Le journal affirme que Telegram est devenu un outil de l'Otan et de l'Ukraine, largement utilisé par des radicaux et des terroristes et qu'il représente une "menace pour notre société".
Telegram n'a pas répondu à une demande de commentaire et Pavel Durov n'a pas pu être joint. L'application a nié à plusieurs reprises les allégations de la Russie selon lesquelles elle serait un refuge pour les activités criminelles et compromise par les services de renseignement occidentaux et ukrainiens.
Depuis sa création en 2013, Telegram est devenu l'une des sources d'information les plus importantes en Russie, y compris pour les soldats des deux côtés de la ligne de front dans l'est de l'Ukraine.
L'application est utilisée par le Kremlin ainsi que par les blogueurs et les propagandistes favorables à Vladimir Poutine. Telegram est aussi un outil pour les groupes d'opposition au président russe à l'étranger et pour les responsables ukrainiens, dont le président Volodimir Zelensky.
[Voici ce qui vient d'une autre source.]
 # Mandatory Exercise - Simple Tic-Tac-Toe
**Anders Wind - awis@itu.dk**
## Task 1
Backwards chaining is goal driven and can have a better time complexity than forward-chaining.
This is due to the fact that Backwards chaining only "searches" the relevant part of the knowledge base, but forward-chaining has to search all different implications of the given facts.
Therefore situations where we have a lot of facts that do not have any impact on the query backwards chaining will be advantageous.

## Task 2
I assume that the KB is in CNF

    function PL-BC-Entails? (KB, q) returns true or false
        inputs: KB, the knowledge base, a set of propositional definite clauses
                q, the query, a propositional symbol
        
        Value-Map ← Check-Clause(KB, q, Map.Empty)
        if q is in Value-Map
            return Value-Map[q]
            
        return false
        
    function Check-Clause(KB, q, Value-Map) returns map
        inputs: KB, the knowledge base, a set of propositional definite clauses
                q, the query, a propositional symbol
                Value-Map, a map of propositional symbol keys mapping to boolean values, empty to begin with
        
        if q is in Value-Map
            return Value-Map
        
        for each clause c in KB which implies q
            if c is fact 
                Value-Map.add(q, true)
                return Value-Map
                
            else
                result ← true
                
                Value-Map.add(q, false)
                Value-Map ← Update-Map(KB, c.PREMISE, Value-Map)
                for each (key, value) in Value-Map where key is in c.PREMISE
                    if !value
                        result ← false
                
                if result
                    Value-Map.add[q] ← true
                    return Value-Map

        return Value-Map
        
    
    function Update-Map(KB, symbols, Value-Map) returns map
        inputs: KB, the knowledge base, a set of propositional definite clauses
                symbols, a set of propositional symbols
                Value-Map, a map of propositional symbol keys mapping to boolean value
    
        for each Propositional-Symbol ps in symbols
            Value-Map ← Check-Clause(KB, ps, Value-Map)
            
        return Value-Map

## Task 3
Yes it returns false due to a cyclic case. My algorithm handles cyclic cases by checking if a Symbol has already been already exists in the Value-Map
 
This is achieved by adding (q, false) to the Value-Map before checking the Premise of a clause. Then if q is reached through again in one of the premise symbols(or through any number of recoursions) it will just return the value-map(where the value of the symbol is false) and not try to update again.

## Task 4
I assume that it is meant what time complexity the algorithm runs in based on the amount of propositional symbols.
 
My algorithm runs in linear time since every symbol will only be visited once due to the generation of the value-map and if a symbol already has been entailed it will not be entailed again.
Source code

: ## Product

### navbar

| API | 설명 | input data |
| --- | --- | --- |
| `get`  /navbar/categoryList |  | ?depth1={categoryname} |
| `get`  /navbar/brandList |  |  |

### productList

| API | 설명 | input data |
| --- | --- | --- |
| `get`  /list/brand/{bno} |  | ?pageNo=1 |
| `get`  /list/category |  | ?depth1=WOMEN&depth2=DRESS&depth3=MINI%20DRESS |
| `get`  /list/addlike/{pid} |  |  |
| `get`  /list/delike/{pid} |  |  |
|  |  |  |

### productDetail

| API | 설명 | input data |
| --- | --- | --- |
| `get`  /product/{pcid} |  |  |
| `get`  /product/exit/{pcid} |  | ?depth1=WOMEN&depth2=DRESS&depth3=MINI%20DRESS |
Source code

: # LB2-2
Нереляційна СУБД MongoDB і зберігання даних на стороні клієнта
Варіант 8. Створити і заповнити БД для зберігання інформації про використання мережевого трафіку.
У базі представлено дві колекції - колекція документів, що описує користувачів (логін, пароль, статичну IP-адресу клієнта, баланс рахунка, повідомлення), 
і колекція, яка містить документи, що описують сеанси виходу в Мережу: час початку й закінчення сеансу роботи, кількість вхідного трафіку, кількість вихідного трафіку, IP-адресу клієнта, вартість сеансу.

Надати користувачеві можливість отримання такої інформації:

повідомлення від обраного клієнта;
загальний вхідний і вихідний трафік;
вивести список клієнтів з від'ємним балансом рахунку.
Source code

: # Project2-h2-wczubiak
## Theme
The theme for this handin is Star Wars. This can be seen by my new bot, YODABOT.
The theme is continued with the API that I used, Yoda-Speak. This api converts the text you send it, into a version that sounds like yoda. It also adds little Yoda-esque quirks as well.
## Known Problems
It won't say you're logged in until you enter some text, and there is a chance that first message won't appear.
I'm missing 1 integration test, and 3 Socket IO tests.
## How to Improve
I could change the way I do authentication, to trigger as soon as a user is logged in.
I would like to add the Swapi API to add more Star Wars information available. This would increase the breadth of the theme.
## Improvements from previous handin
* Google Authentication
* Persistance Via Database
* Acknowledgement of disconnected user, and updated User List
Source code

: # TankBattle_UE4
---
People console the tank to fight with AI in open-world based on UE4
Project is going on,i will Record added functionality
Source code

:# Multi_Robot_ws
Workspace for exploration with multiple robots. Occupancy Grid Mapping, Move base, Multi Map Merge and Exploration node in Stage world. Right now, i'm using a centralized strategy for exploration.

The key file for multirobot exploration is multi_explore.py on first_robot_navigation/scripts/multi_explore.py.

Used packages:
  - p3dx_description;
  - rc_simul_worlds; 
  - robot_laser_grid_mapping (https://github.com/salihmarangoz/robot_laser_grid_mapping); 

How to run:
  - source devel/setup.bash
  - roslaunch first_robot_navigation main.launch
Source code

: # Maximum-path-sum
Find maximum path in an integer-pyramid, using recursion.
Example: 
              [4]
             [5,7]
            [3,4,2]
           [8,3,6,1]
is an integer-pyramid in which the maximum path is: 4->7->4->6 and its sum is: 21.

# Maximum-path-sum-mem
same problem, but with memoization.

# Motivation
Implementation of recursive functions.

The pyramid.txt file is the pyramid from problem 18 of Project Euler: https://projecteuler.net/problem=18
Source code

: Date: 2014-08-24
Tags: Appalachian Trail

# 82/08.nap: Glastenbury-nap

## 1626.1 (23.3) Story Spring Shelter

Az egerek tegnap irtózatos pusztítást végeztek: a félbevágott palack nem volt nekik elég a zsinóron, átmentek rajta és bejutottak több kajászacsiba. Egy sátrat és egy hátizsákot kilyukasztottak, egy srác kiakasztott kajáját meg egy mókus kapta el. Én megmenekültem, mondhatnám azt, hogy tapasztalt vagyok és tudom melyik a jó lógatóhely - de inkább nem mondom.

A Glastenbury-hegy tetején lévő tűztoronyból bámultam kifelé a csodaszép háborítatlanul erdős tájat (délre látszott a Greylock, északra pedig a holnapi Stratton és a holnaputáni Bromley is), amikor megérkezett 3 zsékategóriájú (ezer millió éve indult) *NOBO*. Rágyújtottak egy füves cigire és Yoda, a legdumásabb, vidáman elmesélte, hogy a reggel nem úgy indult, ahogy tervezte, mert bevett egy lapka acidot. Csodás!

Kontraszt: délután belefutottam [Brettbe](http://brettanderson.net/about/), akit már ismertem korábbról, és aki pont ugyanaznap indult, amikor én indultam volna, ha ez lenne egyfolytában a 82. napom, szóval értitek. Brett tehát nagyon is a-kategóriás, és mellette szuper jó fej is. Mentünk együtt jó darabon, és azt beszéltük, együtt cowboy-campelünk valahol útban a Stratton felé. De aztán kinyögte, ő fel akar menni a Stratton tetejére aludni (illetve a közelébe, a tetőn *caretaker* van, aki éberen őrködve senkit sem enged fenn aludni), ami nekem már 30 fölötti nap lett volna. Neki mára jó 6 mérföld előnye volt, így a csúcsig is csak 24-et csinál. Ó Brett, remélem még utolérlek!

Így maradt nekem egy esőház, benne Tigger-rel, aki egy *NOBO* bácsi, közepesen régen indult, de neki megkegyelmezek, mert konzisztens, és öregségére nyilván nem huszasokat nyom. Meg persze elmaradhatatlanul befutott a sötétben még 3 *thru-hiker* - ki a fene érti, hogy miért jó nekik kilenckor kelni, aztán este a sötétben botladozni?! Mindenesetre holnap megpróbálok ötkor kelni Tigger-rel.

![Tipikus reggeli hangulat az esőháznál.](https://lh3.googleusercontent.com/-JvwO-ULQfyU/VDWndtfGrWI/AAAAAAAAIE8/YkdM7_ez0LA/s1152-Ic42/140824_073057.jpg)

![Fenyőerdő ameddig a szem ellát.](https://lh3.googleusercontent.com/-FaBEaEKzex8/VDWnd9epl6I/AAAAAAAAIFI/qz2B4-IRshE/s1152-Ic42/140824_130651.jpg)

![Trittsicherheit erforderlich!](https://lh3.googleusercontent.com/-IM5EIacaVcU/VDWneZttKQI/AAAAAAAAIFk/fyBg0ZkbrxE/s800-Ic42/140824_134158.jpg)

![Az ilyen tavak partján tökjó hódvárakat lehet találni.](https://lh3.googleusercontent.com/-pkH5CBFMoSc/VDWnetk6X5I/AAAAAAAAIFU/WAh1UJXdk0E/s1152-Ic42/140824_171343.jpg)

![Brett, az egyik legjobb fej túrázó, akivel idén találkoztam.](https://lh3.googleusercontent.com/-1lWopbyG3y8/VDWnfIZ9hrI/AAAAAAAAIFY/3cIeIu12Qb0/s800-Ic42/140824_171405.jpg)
Depuis plusieurs mois, Moscou tente de renforce son contrôle sur Telegram. Les autorités russes ont d'abord ralenti les appels vocaux et vidéo, puis bloqué brièvement l'application pour certains utilisateurs au début du mois. Telegram fonctionnait toujours mardi pour les journalistes de Reuters à Moscou.
Plus tôt ce mois-ci, Pavel Durov a dénoncé une "mesure autoritaire" de Moscou et affirmé que Telegram ne changerait pas de cap.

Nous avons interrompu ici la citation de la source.